--- Information supplied Enclosed Below ---

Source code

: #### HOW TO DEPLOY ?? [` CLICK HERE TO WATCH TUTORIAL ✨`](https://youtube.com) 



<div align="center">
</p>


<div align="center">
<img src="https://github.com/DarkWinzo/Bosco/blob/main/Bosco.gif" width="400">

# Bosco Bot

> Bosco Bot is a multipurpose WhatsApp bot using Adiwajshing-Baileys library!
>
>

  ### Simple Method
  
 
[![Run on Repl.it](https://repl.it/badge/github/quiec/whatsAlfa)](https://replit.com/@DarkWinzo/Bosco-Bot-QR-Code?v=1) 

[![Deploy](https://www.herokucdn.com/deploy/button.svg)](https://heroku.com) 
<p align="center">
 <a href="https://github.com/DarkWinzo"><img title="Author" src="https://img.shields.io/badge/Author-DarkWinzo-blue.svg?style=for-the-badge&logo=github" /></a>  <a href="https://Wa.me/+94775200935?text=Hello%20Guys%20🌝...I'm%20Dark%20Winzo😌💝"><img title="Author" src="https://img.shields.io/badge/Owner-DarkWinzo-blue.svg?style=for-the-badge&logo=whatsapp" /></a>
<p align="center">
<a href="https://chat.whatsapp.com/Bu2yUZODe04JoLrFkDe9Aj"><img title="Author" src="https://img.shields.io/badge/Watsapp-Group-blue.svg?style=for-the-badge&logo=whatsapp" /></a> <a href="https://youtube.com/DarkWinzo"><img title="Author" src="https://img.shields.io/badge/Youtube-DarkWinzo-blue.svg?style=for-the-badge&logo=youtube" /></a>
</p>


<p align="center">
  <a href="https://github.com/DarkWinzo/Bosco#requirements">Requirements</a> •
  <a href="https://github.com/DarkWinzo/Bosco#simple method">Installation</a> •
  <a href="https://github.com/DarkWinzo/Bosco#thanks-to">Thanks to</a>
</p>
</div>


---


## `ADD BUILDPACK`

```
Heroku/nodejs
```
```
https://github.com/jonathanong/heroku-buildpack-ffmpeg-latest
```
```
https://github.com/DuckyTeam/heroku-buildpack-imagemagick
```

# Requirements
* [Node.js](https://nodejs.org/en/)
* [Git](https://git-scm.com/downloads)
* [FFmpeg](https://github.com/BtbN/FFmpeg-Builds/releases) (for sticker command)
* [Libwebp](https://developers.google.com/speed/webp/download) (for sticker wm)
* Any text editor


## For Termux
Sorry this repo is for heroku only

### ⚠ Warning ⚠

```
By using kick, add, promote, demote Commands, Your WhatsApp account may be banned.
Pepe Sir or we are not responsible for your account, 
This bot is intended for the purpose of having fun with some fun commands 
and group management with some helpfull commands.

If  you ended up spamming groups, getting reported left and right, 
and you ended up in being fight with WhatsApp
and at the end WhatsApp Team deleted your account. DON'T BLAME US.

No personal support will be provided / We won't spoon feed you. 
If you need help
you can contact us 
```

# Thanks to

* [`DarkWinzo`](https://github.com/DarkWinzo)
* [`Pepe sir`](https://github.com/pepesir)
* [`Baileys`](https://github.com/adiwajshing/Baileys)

--- End of Enclosed Information supplied ---

■ **Task**: Repeat all the records without altering a single word.

■ **Answer box**:
Source code

: #### HOW TO DEPLOY ?? [` CLICK HERE TO WATCH TUTORIAL ✨`](https://youtube.com) 



<div align="center">
</p>


<div align="center">
<img src="https://github.com/DarkWinzo/Bosco/blob/main/Bosco.gif" width="400">

# Bosco Bot

> Bosco Bot is a multipurpose WhatsApp bot using Adiwajshing-Baileys library!
>
>

  ### Simple Method
  
 
[![Run on Repl.it](https://repl.it/badge/github/quiec/whatsAlfa)](https://replit.com/@DarkWinzo/Bosco-Bot-QR-Code?v=1) 

[![Deploy](https://www.herokucdn.com/deploy/button.svg)](https://heroku.com) 
<p align="center">
 <a href="https://github.com/DarkWinzo"><img title="Author" src="https://img.shields.io/badge/Author-DarkWinzo-blue.svg?style=for-the-badge&logo=github" /></a>  <a href="https://Wa.me/+94775200935?text=Hello%20Guys%20🌝...I'm%20Dark%20Winzo😌💝"><img title="Author" src="https://img.shields.io/badge/Owner-DarkWinzo-blue.svg?style=for-the-badge&logo=whatsapp" /></a>
<p align="center">
<a href="https://chat.whatsapp.com/Bu2yUZODe04JoLrFkDe9Aj"><img title="Author" src="https://img.shields.io/badge/Watsapp-Group-blue.svg?style=for-the-badge&logo=whatsapp" /></a> <a href="https://youtube.com/DarkWinzo"><img title="Author" src="https://img.shields.io/badge/Youtube-DarkWinzo-blue.svg?style=for-the-badge&logo=youtube" /></a>
</p>


<p align="center">
  <a href="https://github.com/DarkWinzo/Bosco#requirements">Requirements</a> •
  <a href="https://github.com/DarkWinzo/Bosco#simple method">Installation</a> •
  <a href="https://github.com/DarkWinzo/Bosco#thanks-to">Thanks to</a>
</p>
</div>


---


## `ADD BUILDPACK`

```
Heroku/nodejs
```
```
https://github.com/jonathanong/heroku-buildpack-ffmpeg-latest
```
```
https://github.com/DuckyTeam/heroku-buildpack-imagemagick
```

# Requirements
* [Node.js](https://nodejs.org/en/)
* [Git](https://git-scm.com/downloads)
* [FFmpeg](https://github.com/BtbN/FFmpeg-Builds/releases) (for sticker command)
* [Libwebp](https://developers.google.com/speed/webp/download) (for sticker wm)
* Any text editor


## For Termux
Sorry this repo is for heroku only

### ⚠ Warning ⚠

```
By using kick, add, promote, demote Commands, Your WhatsApp account may be banned.
Pepe Sir or we are not responsible for your account, 
This bot is intended for the purpose of having fun with some fun commands 
and group management with some helpfull commands.

If  you ended up spamming groups, getting reported left and right, 
and you ended up in being fight with WhatsApp
and at the end WhatsApp Team deleted your account. DON'T BLAME US.

No personal support will be provided / We won't spoon feed you. 
If you need help
you can contact us 
```

# Thanks to

* [`DarkWinzo`](https://github.com/DarkWinzo)
* [`Pepe sir`](https://github.com/pepesir)
* [`Baileys`](https://github.com/adiwajshing/Baileys)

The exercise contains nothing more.